What will happen if we use CDATA for integers-CodePudding

CDATA is actually used to handle special characters. So, what will happen if we pass CDATA to integer value will it convert integer datatype to String/char datatype.

For example I have <itemCount><![CDATA[123]]></itemCount>. I have the same column in database itemCount as an integer. If I send the XML like this, will the database treat it as String/character datatype or it will be as integer datatype?

CodePudding user response：

In theory, <itemCount><![CDATA[123]]></itemCount> and <itemCount>123</itemCount> are 100% equivalent. The only purpose of putting stuff in CDATA is that it avoids the need to escape special characters, and when there aren't any special characters, it makes no difference.

However, practice isn't always the same as theory. As regular readers of StackOverflow know, there are people who (against all the best advice) try to process XML using regular expressions, and sprinkling a few CDATA tags in your XML is a sure way to reveal the bugs in their code. Even if they use a proper XML parser, there are often parsing options that make CDATA tags visible to applications (for example, there's a CDATA node type in DOM), which means that people can write applications that work one way if the CDATA tags are there, and a different way if they aren't.

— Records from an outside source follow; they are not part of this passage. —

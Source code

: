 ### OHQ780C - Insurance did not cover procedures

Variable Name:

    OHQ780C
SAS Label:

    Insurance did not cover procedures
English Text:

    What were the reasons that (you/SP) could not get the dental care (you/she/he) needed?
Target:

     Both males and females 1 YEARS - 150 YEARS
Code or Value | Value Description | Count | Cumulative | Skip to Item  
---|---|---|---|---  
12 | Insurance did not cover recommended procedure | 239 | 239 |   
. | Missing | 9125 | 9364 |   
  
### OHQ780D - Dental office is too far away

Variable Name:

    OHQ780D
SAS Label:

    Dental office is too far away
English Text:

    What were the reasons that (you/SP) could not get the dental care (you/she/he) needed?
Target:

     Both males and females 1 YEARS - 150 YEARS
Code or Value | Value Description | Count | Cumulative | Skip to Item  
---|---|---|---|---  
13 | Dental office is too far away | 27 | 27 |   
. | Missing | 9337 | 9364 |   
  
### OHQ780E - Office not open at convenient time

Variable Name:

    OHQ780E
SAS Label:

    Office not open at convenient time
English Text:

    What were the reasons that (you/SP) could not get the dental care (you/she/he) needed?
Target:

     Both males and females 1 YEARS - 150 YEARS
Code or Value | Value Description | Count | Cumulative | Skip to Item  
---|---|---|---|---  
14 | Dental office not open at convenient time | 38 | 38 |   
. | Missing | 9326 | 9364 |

So the answer is that an application COULD treat CDATA specially (in any way it chooses, including the way you describe) but a well designed application WON'T do so.

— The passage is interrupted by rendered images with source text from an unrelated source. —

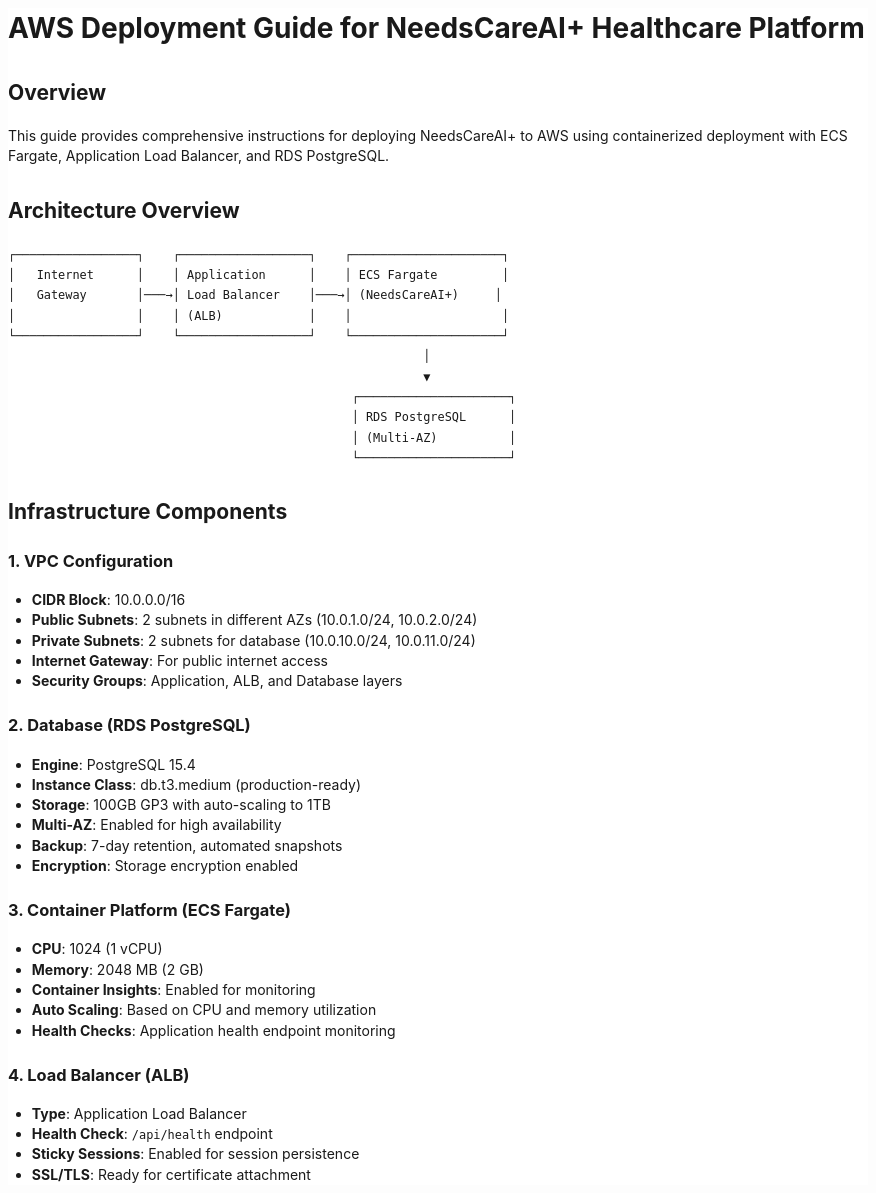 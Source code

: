 # AWS Deployment Guide for NeedsCareAI+ Healthcare Platform

## Overview

This guide provides comprehensive instructions for deploying NeedsCareAI+ to AWS using containerized deployment with ECS Fargate, Application Load Balancer, and RDS PostgreSQL.

## Architecture Overview

```
┌─────────────────┐    ┌──────────────────┐    ┌─────────────────────┐
│   Internet      │    │ Application      │    │ ECS Fargate         │
│   Gateway       │───→│ Load Balancer    │───→│ (NeedsCareAI+)     │
│                 │    │ (ALB)            │    │                     │
└─────────────────┘    └──────────────────┘    └─────────────────────┘
                                                          │
                                                          ▼
                                                ┌─────────────────────┐
                                                │ RDS PostgreSQL      │
                                                │ (Multi-AZ)          │
                                                └─────────────────────┘
```

## Infrastructure Components

### 1. VPC Configuration
- **CIDR Block**: 10.0.0.0/16
- **Public Subnets**: 2 subnets in different AZs (10.0.1.0/24, 10.0.2.0/24)
- **Private Subnets**: 2 subnets for database (10.0.10.0/24, 10.0.11.0/24)
- **Internet Gateway**: For public internet access
- **Security Groups**: Application, ALB, and Database layers

### 2. Database (RDS PostgreSQL)
- **Engine**: PostgreSQL 15.4
- **Instance Class**: db.t3.medium (production-ready)
- **Storage**: 100GB GP3 with auto-scaling to 1TB
- **Multi-AZ**: Enabled for high availability
- **Backup**: 7-day retention, automated snapshots
- **Encryption**: Storage encryption enabled

### 3. Container Platform (ECS Fargate)
- **CPU**: 1024 (1 vCPU)
- **Memory**: 2048 MB (2 GB)
- **Container Insights**: Enabled for monitoring
- **Auto Scaling**: Based on CPU and memory utilization
- **Health Checks**: Application health endpoint monitoring

### 4. Load Balancer (ALB)
- **Type**: Application Load Balancer
- **Health Check**: `/api/health` endpoint
- **Sticky Sessions**: Enabled for session persistence
- **SSL/TLS**: Ready for certificate attachment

CodePudding user response：

There shouldn't be any difference between putting a string without entity references into CDATA section markers or not, but actual behavior is determined by your XML-consuming app. The lowest-level APIs for XML processing, such as SAX, really just send additional startCDATA()/endCDATA() events to demarcate CDATA section markers, with actual character data being sent via characters() events whether using CDATA sections or not, so apps can and probably should ignore CDATA section demarcation events unless having specific needs for reproducing input to output.

However, there's potential trouble in the presence of multiple consecutive CDATA sections, or more generally, when character content is split into multiple fragments, one or more of which is encoded as CDATA section, as in:

<itemCount>1<![CDATA[23]]></itemCount>

While logically this isn't different from just 123, an XML parser delivering SAX events won't be able to coalesce the fragments 1 and 23 into a single character() event when at the same time reporting startCDATA()/endCDATA() events precisely, so the app must be prepared to coalesce the sequence of two characters() events delivered to it on its own, or report an error pointing out the problem, which I'd expect few apps to actually do.

CDATA sections are really just an encoding construct to stop XML parsers from interpreting markup delimiters (ie. < and >) and what may look like entity references (&something;), but have no bearing on logical content delivered to applications. SGML, on which XML is based as a subset, has additional types of marked sections such as INCLUDE/IGNORE for conditional inclusion of content or markup declarations, TEMP for editorial content, and RCDATA as a CDATA variant honoring entity references but not markup delimiters; the latter is available in HTML as well.